▸ **Source data**
========

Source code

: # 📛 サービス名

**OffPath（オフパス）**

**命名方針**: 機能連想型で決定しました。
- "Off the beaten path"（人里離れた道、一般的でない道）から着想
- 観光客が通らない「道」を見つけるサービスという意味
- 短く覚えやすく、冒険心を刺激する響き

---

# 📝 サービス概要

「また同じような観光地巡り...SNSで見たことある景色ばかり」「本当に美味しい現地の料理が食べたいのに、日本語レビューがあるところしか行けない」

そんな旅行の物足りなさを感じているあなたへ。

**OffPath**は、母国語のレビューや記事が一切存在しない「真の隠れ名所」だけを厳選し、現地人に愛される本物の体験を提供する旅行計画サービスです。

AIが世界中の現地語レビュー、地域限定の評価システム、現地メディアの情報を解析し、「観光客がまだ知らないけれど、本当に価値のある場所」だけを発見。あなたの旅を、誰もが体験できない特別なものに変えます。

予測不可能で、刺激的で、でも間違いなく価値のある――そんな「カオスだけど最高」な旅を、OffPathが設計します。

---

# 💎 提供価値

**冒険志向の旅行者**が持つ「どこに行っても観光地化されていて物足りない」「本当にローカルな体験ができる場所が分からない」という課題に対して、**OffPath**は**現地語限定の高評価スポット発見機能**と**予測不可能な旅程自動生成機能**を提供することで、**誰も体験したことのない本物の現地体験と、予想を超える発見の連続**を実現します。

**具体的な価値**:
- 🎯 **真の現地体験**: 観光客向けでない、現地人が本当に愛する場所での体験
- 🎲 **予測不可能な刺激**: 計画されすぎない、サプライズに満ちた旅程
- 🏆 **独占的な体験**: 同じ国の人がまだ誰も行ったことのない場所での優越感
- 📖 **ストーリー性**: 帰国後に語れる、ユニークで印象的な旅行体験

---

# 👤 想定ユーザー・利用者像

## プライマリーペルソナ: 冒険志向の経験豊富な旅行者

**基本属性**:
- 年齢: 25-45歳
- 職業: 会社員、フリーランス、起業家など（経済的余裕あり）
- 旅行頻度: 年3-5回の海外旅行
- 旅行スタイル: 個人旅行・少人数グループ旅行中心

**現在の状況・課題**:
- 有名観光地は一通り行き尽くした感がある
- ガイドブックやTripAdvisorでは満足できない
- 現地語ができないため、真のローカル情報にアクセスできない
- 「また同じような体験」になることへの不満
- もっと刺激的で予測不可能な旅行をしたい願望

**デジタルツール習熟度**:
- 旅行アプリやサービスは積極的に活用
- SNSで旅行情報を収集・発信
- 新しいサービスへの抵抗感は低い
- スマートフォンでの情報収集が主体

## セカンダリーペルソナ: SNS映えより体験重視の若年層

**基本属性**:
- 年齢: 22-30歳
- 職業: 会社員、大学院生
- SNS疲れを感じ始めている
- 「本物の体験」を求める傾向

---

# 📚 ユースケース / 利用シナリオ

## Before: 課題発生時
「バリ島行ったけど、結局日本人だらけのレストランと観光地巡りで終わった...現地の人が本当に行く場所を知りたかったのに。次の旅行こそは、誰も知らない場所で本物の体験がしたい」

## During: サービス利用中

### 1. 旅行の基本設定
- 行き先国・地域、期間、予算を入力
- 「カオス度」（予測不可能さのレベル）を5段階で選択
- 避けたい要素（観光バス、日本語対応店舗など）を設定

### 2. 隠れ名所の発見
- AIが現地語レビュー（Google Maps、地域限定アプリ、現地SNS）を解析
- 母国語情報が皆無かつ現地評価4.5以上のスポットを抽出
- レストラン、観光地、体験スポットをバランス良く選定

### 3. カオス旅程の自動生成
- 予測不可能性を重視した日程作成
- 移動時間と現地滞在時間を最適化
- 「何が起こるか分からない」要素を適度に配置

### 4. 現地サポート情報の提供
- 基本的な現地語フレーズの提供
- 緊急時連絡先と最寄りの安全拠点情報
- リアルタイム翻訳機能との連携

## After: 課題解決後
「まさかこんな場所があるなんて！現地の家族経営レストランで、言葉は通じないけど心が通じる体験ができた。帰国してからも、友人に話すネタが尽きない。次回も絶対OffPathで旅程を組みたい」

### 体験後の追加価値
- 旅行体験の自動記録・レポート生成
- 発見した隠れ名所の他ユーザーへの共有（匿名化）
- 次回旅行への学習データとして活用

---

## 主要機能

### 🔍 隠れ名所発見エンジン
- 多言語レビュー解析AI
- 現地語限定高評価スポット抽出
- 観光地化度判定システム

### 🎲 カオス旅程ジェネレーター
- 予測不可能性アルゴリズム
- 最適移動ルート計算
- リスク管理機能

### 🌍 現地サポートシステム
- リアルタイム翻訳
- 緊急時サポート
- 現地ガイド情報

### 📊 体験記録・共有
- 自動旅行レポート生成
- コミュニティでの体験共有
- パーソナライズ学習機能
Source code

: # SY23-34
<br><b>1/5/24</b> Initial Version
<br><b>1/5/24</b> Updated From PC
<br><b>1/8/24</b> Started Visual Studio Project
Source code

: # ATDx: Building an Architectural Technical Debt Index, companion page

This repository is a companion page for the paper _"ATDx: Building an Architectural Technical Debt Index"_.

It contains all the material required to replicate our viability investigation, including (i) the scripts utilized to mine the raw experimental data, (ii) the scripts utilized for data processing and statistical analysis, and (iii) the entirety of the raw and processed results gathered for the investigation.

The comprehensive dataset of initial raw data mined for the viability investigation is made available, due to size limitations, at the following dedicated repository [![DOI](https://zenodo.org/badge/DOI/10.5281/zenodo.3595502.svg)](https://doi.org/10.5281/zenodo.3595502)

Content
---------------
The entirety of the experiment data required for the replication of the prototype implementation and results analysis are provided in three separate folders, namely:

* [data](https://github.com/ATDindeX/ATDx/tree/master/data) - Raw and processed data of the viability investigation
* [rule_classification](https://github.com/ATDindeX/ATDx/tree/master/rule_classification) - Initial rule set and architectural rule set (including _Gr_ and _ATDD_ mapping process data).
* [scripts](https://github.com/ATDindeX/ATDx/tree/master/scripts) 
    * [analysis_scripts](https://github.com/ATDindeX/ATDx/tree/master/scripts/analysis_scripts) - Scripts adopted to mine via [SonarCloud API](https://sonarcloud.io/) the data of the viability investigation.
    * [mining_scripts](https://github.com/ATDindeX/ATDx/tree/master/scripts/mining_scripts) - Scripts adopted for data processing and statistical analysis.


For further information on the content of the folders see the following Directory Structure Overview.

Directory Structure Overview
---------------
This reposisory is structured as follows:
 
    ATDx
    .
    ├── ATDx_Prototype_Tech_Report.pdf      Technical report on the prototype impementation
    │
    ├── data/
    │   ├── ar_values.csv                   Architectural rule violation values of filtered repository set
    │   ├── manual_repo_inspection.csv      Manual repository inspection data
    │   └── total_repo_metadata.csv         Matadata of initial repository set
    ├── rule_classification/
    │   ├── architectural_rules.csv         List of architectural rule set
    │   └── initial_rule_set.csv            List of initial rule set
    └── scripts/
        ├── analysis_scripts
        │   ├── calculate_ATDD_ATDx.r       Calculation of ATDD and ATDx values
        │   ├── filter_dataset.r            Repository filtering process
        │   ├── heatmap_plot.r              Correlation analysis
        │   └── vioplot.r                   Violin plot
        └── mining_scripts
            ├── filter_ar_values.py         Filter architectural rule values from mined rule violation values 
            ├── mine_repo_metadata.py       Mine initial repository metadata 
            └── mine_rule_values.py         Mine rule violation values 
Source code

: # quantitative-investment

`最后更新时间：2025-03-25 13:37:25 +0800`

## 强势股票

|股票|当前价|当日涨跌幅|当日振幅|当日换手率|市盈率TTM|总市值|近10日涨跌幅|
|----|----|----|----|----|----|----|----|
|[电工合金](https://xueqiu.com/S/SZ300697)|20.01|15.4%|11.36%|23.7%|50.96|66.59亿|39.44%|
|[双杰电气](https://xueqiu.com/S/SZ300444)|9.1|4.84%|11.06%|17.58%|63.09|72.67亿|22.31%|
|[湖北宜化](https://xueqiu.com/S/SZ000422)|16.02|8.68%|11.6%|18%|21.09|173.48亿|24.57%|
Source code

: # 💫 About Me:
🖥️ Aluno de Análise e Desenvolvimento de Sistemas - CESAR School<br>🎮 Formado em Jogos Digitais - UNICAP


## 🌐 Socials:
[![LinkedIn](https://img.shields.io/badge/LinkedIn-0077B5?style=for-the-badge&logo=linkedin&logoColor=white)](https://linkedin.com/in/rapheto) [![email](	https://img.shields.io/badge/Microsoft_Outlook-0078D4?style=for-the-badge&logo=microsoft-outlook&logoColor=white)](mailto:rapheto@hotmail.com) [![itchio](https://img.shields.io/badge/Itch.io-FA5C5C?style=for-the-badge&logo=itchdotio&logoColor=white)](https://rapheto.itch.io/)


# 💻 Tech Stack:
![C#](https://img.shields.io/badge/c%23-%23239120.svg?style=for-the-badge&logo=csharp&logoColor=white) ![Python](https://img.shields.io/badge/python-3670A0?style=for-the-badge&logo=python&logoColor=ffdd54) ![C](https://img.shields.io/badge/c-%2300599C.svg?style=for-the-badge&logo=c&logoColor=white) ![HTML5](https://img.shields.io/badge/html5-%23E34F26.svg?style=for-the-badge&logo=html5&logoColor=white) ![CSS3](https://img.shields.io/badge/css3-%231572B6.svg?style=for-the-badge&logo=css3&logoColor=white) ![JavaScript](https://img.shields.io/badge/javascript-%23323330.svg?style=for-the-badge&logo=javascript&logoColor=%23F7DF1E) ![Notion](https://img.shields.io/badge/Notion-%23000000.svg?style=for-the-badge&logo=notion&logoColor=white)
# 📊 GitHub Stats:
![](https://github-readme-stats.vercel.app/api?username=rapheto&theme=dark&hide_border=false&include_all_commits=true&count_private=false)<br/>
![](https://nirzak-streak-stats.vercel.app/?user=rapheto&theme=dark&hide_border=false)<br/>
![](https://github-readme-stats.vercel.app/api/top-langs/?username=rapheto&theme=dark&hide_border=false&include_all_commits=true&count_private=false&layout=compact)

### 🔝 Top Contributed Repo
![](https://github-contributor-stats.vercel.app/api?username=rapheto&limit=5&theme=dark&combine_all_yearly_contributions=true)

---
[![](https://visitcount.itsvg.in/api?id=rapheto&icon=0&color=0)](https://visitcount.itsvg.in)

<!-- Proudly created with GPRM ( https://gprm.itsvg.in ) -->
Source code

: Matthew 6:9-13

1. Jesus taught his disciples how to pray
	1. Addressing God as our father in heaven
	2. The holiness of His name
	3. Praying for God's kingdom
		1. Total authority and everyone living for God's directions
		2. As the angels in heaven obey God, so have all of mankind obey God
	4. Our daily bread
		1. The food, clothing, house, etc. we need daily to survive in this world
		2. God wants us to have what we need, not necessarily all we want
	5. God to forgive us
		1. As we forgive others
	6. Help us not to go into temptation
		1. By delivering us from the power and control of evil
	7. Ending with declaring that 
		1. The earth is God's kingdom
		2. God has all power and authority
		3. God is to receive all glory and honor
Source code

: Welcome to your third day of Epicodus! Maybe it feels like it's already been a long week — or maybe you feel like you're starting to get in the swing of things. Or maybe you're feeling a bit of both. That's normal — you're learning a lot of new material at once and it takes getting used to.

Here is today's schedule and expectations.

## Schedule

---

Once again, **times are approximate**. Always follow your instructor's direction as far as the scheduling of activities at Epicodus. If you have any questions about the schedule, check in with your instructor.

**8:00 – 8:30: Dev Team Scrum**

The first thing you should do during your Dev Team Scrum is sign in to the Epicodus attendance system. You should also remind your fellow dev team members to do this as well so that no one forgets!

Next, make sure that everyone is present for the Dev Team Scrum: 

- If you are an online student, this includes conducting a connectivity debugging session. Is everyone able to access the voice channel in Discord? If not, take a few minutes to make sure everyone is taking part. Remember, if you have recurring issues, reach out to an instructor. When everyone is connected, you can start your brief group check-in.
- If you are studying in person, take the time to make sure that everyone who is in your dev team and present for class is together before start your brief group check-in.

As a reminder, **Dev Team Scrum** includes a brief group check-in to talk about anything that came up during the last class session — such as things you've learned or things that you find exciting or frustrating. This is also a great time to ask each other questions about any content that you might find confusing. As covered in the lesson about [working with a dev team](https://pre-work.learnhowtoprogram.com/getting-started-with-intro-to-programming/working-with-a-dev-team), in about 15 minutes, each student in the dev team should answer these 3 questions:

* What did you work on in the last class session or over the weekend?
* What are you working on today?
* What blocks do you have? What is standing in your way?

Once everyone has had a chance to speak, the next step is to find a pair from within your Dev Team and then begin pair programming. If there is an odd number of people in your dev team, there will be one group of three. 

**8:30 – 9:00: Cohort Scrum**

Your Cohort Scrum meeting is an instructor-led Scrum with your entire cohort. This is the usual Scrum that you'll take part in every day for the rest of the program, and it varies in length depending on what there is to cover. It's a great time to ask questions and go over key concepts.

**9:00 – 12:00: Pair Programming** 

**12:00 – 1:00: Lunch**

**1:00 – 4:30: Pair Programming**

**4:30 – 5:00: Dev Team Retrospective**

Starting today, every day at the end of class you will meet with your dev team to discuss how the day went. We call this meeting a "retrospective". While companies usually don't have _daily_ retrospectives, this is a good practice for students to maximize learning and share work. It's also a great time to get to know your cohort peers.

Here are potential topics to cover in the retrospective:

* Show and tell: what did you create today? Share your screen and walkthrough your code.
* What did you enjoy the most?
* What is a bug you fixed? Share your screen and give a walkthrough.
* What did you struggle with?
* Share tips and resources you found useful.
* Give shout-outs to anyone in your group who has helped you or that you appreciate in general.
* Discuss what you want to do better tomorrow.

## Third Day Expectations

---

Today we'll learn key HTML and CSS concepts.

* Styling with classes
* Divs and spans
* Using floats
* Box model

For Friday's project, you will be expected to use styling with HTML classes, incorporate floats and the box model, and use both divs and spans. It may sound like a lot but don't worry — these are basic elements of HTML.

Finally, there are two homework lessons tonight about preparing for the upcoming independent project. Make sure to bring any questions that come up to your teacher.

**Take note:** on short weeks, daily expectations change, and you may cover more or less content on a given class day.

========

Retype the records above from the very first line down to the line with "そんな旅行の物足りなさを感じているあなたへ。", keeping both of those lines. Include nothing beyond them.

▸ **Output below**
Source code

: # 📛 サービス名

**OffPath（オフパス）**

**命名方針**: 機能連想型で決定しました。
- "Off the beaten path"（人里離れた道、一般的でない道）から着想
- 観光客が通らない「道」を見つけるサービスという意味
- 短く覚えやすく、冒険心を刺激する響き

---

# 📝 サービス概要

「また同じような観光地巡り...SNSで見たことある景色ばかり」「本当に美味しい現地の料理が食べたいのに、日本語レビューがあるところしか行けない」

そんな旅行の物足りなさを感じているあなたへ。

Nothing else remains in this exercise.